The UAE’s electricity demand projections are staggering. Based on future development plans, the current installed capacity of energy will need to double by 2015. The amount of energy the UAE consumes is set to treble by 2020 – a reflection of a very energy-intensive lifestyle. Even as the energy-producing Middle East sells its wares in lucrative global markets, the UAE looks set to suffer from the resulting demand and price rise.
The UAE has one of the highest per capita gas consumption rates in the world. Until recently, the assumption was that demand growth would be met by creating additional generation capacity, fed by limitless gas resources. Governments in the region acted in line, seeking to locate energy intensive industries such as aluminium smelting and sponsoring the building boom.


However, a significant shift occurred in the past year. Although gas, the principal fuel for power generation and desalination, is abundant in the region, the assumption that it would flow as a cheap resource to underpin the UAE’s growth no longer makes sense.

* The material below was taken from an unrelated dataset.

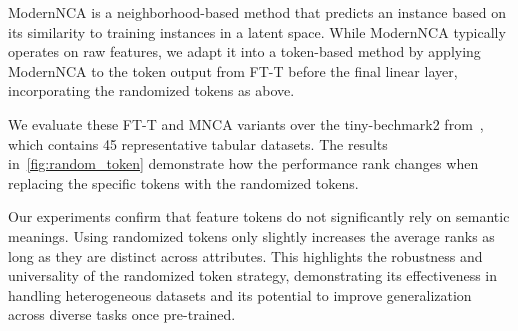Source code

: ModernNCA is a neighborhood-based method that predicts an instance based on its similarity to training instances in a latent space. While ModernNCA typically operates on raw features, we adapt it into a token-based method by applying ModernNCA to the token output from FT-T before the final linear layer, incorporating the randomized tokens as above. 

We evaluate these FT-T and MNCA variants over the tiny-bechmark2 from~\citet{Ye2024Closer}, which contains 45 representative tabular datasets. The results in~\autoref{fig:random_token} demonstrate how the performance rank changes when replacing the specific tokens with the randomized tokens. 

 Our experiments confirm that feature tokens do not significantly rely on semantic meanings. Using randomized tokens only slightly increases the average ranks as long as they are distinct across attributes. This highlights the robustness and universality of the randomized token strategy, demonstrating its effectiveness in handling heterogeneous datasets and its potential to improve generalization across diverse tasks once pre-trained.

Abu Dhabi’s gas is increasingly used in the oil recovery process. Using this gas for electricity generation instead could cost millions of barrels of oil left unrecovered. Abu Dhabi’s untapped Shah Field gas resource can produce the equivalent of 50 per cent of current UAE consumption. However, this resource is earmarked for supporting the oil recovery process. Furthermore, the gas has a high content of sulphur which has to be removed at a cost nearly equivalent to the current wholesale price.